何故なら、昨夜400人近い帝国兵がこの国境を越える夢を見たからだ。
しかしいつもと変わらない風景といつもと変わらない職場がある。
──あれは本当に夢だったのか?
僕は直ぐに同期のグリムに昨日見た夢を、夢とは言わずに話してみた。そうすればグリムにも思うところがあればこの話に乗ってくれると思ったからだ。
しかし、
「相変わらずお前は臆病だな?どうせ夢でもみたんだろ?」
「うっ、うるさいな!本当に見たんだよ」
馬鹿にされるのはいつものことであるが、自分でも夢だと思うなどとは言わずに、少しでもグリムに反抗しようと本当に見たと言ってしまった。でも何だか昨日見た夢は現実味を帯びていた気がする。グリムは言った。
「じゃあどうしてお前は、帝国兵が来たってのに誰にも報告しないで寝ちまったんだ?」
「そ、それは酷い眠気が襲ってきて……」
「国の一大事なのに眠っちまったってか?ったく臆病なんだか、神経がふてぇのかわかんねぇな!?ハハハハハハ」
確かにそうだ。国の一大事なのに僕は眠気に勝てなかった。グリムが笑っている背後から先輩が声を掛けてきた。
「よぉ、お前ら」
僕らは振り返って挨拶をした。そして僕は昨夜のことを先輩にも訊こうとしたが、先輩に先を越された。
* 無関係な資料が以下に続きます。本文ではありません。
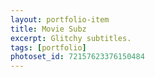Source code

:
 ```yaml
---
layout: portfolio-item
title: Movie Subz
excerpt: Glitchy subtitles.
tags: [portfolio]
photoset_id: 72157623376150484
---
```

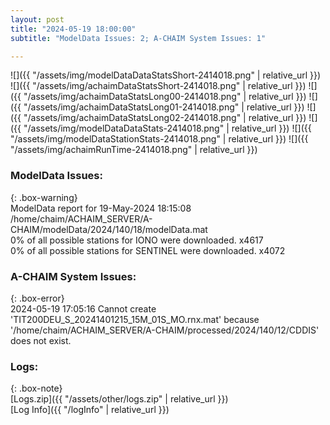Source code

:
 ```yaml
---
layout: post
title: "2024-05-19 18:00:00"
subtitle: "ModelData Issues: 2; A-CHAIM System Issues: 1"

---
```


![]({{ "/assets/img/modelDataDataStatsShort-2414018.png" | relative_url }})
![]({{ "/assets/img/achaimDataStatsShort-2414018.png" | relative_url }})
![]({{ "/assets/img/achaimDataStatsLong00-2414018.png" | relative_url }})
![]({{ "/assets/img/achaimDataStatsLong01-2414018.png" | relative_url }})
![]({{ "/assets/img/achaimDataStatsLong02-2414018.png" | relative_url }})
![]({{ "/assets/img/modelDataDataStats-2414018.png" | relative_url }})
![]({{ "/assets/img/modelDataStationStats-2414018.png" | relative_url }})
![]({{ "/assets/img/achaimRunTime-2414018.png" | relative_url }})


### ModelData Issues:  
  
{: .box-warning}  
 ModelData report for 19-May-2024 18:15:08   
 /home/chaim/ACHAIM_SERVER/A-CHAIM/modelData/2024/140/18/modelData.mat   
 0% of all possible stations for IONO were downloaded. x4617   
 0% of all possible stations for SENTINEL were downloaded. x4072   
  
### A-CHAIM System Issues:  
  
{: .box-error}  
2024-05-19 17:05:16 Cannot create 'TIT200DEU_S_20241401215_15M_01S_MO.rnx.mat' because '/home/chaim/ACHAIM_SERVER/A-CHAIM/processed/2024/140/12/CDDIS' does not exist.  

### Logs:  
  
{: .box-note}  
[Logs.zip]({{ "/assets/other/logs.zip" | relative_url }})  
[Log Info]({{ "/logInfo" | relative_url }})  
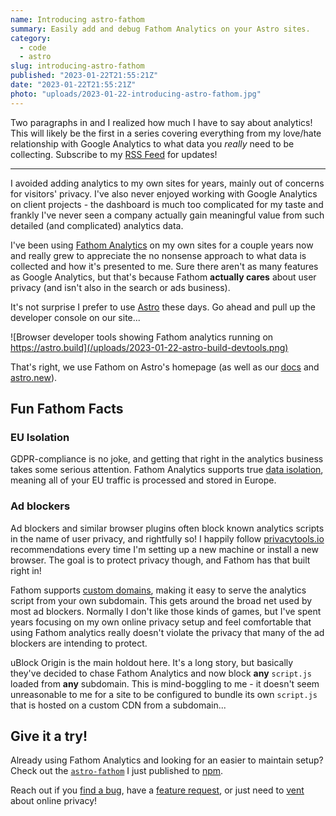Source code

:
 ```yaml
---
name: Introducing astro-fathom
summary: Easily add and debug Fathom Analytics on your Astro sites.
category:
  - code
  - astro
slug: introducing-astro-fathom
published: "2023-01-22T21:55:21Z"
date: "2023-01-22T21:55:21Z"
photo: "uploads/2023-01-22-introducing-astro-fathom.jpg"
---
```


Two paragraphs in and I realized how much I have to say about analytics! This will likely be the first in a series covering everything from my love/hate relationship with Google Analytics to what data you _really_ need to be collecting. Subscribe to my [RSS Feed](https://tonysull.co/articles/feed.xml) for updates!

---

I avoided adding analytics to my own sites for years, mainly out of concerns for visitors' privacy. I've also never enjoyed working with Google Analytics on client projects - the dashboard is much too complicated for my taste and frankly I've never seen a company actually gain meaningful value from such detailed (and complicated) analytics data.

I've been using [Fathom Analytics](https://usefathom.com) on my own sites for a couple years now and really grew to appreciate the no nonsense approach to what data is collected and how it's presented to me. Sure there aren't as many features as Google Analytics, but that's because Fathom **actually cares** about user privacy (and isn't also in the search or ads business).

It's not surprise I prefer to use [Astro](https://astro.build) these days. Go ahead and pull up the developer console on our site...

![Browser developer tools showing Fathom analytics running on https://astro.build](/uploads/2023-01-22-astro-build-devtools.png)

That's right, we use Fathom on Astro's homepage (as well as our [docs](https://docs.astro.build) and [astro.new](https://astro.new)).

## Fun Fathom Facts

### EU Isolation

GDPR-compliance is no joke, and getting that right in the analytics business takes some serious attention. Fathom Analytics supports true [data isolation](https://usefathom.com/features/eu-isolation), meaning all of your EU traffic is processed and stored in Europe.

### Ad blockers

Ad blockers and similar browser plugins often block known analytics scripts in the name of user privacy, and rightfully so! I happily follow [privacytools.io](https://privacytools.io) recommendations every time I'm setting up a new machine or install a new browser. The goal is to protect privacy though, and Fathom has that built right in!

Fathom supports [custom domains](https://usefathom.com/features/custom-domains), making it easy to serve the analytics script from your own subdomain. This gets around the broad net used by most ad blockers. Normally I don't like those kinds of games, but I've spent years focusing on my own online privacy setup and feel comfortable that using Fathom analytics really doesn't violate the privacy that many of the ad blockers are intending to protect.

uBlock Origin is the main holdout here. It's a long story, but basically they've decided to chase Fathom Analytics and now block **any** `script.js` loaded from **any** subdomain. This is mind-boggling to me - it doesn't seem unreasonable to me for a site to be configured to bundle its own `script.js` that is hosted on a custom CDN from a subdomain...

## Give it a try!

Already using Fathom Analytics and looking for an easier to maintain setup? Check out the [`astro-fathom`](https://github.com/tony-sull/astro-fathom) I just published to [npm](https://www.npmjs.com/package/astro-fathom).

Reach out if you [find a bug](https://github.com/tony-sull/astro-fathom/issues), have a [feature request](https://github.com/tony-sull/astro-fathom/discussions), or just need to [vent](https://twitter.com/tonysull_co) about online privacy!

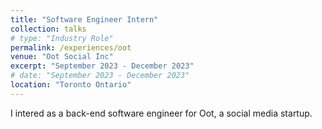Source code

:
 ```yaml
---
title: "Software Engineer Intern"
collection: talks
# type: "Industry Role"
permalink: /experiences/oot
venue: "Oot Social Inc"
excerpt: "September 2023 - December 2023"
# date: "September 2023 - December 2023"
location: "Toronto Ontario"
---
```


I intered as a back-end software engineer for Oot, a social media startup.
「俺とアドラーは今日限りでこの国境警備の任から異動することになった」
アドラーとはこの先輩の同期に当たる人だ。つまり、僕らの先輩だ。グリムが言った。
「え!?異動先はどこなんですか?」
「こんな辺境の地じゃなくて内地だ。俺とアドラーも王都の役人として働くことになったんだ」
「良いっすねぇ~。あぁ、俺も王都に行って綺麗なお姉ちゃんのいる店に行ってみたかったなぁ」
「ハハハハハハ!そうなれるようにお前らも頑張れよ?」
「はい!」
「は、はい」
僕は綺麗なお姉ちゃんはあまり興味はなかったが取り敢えずグリムに倣って返事をした。そして昨夜の質問をしようと先輩の顔に視線を向ける。
「昨日の夜──」
僕は途中で質問するのを止めた。何故なら先輩の顔が恐怖によってひきつっていたからだ。
「ど、どうしたんですか!?」
先輩は震えながら言った。
「う、嘘だ……」
グリムが尋ねる。
「何がです?」
先輩は僕らの背後、ヴィクトール帝国領を震えた指で示す。
僕らは急いで後ろを振り返った。
土埃が大量に舞っていた。そして昨日の夢とは違って万の軍勢がシュマール王国を侵略せんと押し寄せているのがわかった。次第に地響きと雄々しい声が聞こえてくる。
僕とグリムの足が震える始めた。
「な、なんで!?」
グリムの疑問に被せるように先輩が溢した。